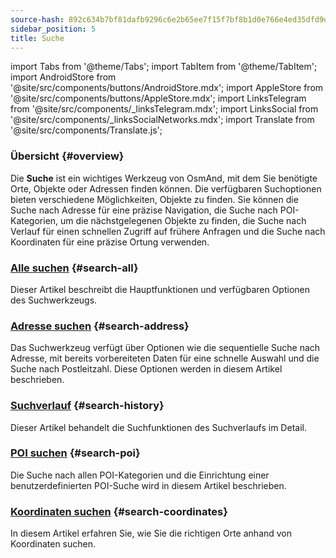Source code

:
 ```yaml
---
source-hash: 892c634b7bf81dafb9296c6e2b65ee7f15f7bf8b1d0e766e4ed35dfd9df8901e
sidebar_position: 5
title: Suche
---
```

import Tabs from '@theme/Tabs';
import TabItem from '@theme/TabItem';
import AndroidStore from '@site/src/components/buttons/AndroidStore.mdx';
import AppleStore from '@site/src/components/buttons/AppleStore.mdx';
import LinksTelegram from '@site/src/components/_linksTelegram.mdx';
import LinksSocial from '@site/src/components/_linksSocialNetworks.mdx';
import Translate from '@site/src/components/Translate.js';


### Übersicht {#overview}

Die **Suche** ist ein wichtiges Werkzeug von OsmAnd, mit dem Sie benötigte Orte, Objekte oder Adressen finden können. Die verfügbaren Suchoptionen bieten verschiedene Möglichkeiten, Objekte zu finden. Sie können die Suche nach Adresse für eine präzise Navigation, die Suche nach POI-Kategorien, um die nächstgelegenen Objekte zu finden, die Suche nach Verlauf für einen schnellen Zugriff auf frühere Anfragen und die Suche nach Koordinaten für eine präzise Ortung verwenden.


### [Alle suchen](./search-all.md) {#search-all}

Dieser Artikel beschreibt die Hauptfunktionen und verfügbaren Optionen des Suchwerkzeugs.


### [Adresse suchen](./search-address.md) {#search-address}

Das Suchwerkzeug verfügt über Optionen wie die sequentielle Suche nach Adresse, mit bereits vorbereiteten Daten für eine schnelle Auswahl und die Suche nach Postleitzahl. Diese Optionen werden in diesem Artikel beschrieben.


### [Suchverlauf](./search-history.md) {#search-history}

Dieser Artikel behandelt die Suchfunktionen des Suchverlaufs im Detail.


### [POI suchen](./search-poi.md) {#search-poi}

Die Suche nach allen POI-Kategorien und die Einrichtung einer benutzerdefinierten POI-Suche wird in diesem Artikel beschrieben.


### [Koordinaten suchen](./search-coordinates.md) {#search-coordinates}

In diesem Artikel erfahren Sie, wie Sie die richtigen Orte anhand von Koordinaten suchen.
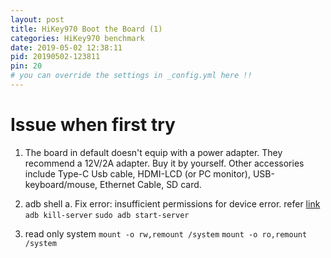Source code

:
 ```yaml
---
layout: post
title: HiKey970 Boot the Board (1)
categories: HiKey970 benchmark
date: 2019-05-02 12:38:11
pid: 20190502-123811
pin: 20
# you can override the settings in _config.yml here !!
---
```


# Issue when first try

1. The board in default doesn't equip with a power adapter. They recommend a 12V/2A adapter. Buy it by yourself. Other accessories include Type-C Usb cable, HDMI-LCD (or PC monitor), USB-keyboard/mouse, Ethernet Cable, SD card.

2. adb shell
  a. Fix error: insufficient permissions for device error. refer [link](https://itsfoss.com/fix-error-insufficient-permissions-device/)
  `adb kill-server`
  `sudo adb start-server`

3. read only system
  `mount -o rw,remount /system`
  `mount -o ro,remount /system`
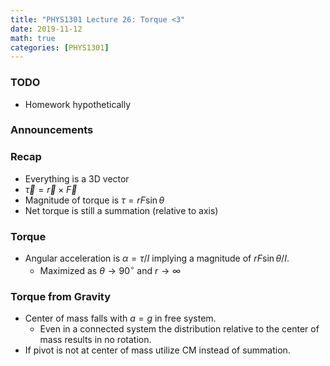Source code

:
 ```yaml
---
title: "PHYS1301 Lecture 26: Torque <3"
date: 2019-11-12
math: true 
categories: [PHYS1301]
---
```


### TODO

- Homework hypothetically

### Announcements 


### Recap

- Everything is a 3D vector
- $\vec{\tau}=\vec{r}\times\vec{F}$ 
- Magnitude of torque is $\tau = rF\sin{\theta}$
- Net torque is still a summation (relative to axis)

### Torque

- Angular acceleration is $\alpha = \tau/I$ implying a magnitude of $rF\sin{\theta}/I$.
    - Maximized as $\theta\to 90^{\circ}$ and $r\to\infty$

### Torque from Gravity

- Center of mass falls with $a=g$ in free system.
    - Even in a connected system the distribution relative to the center of mass results in no rotation.
- If pivot is not at center of mass utilize CM instead of summation.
====
For the listing above, say how many lines hold the word "system". Nothing but the number is needed.

5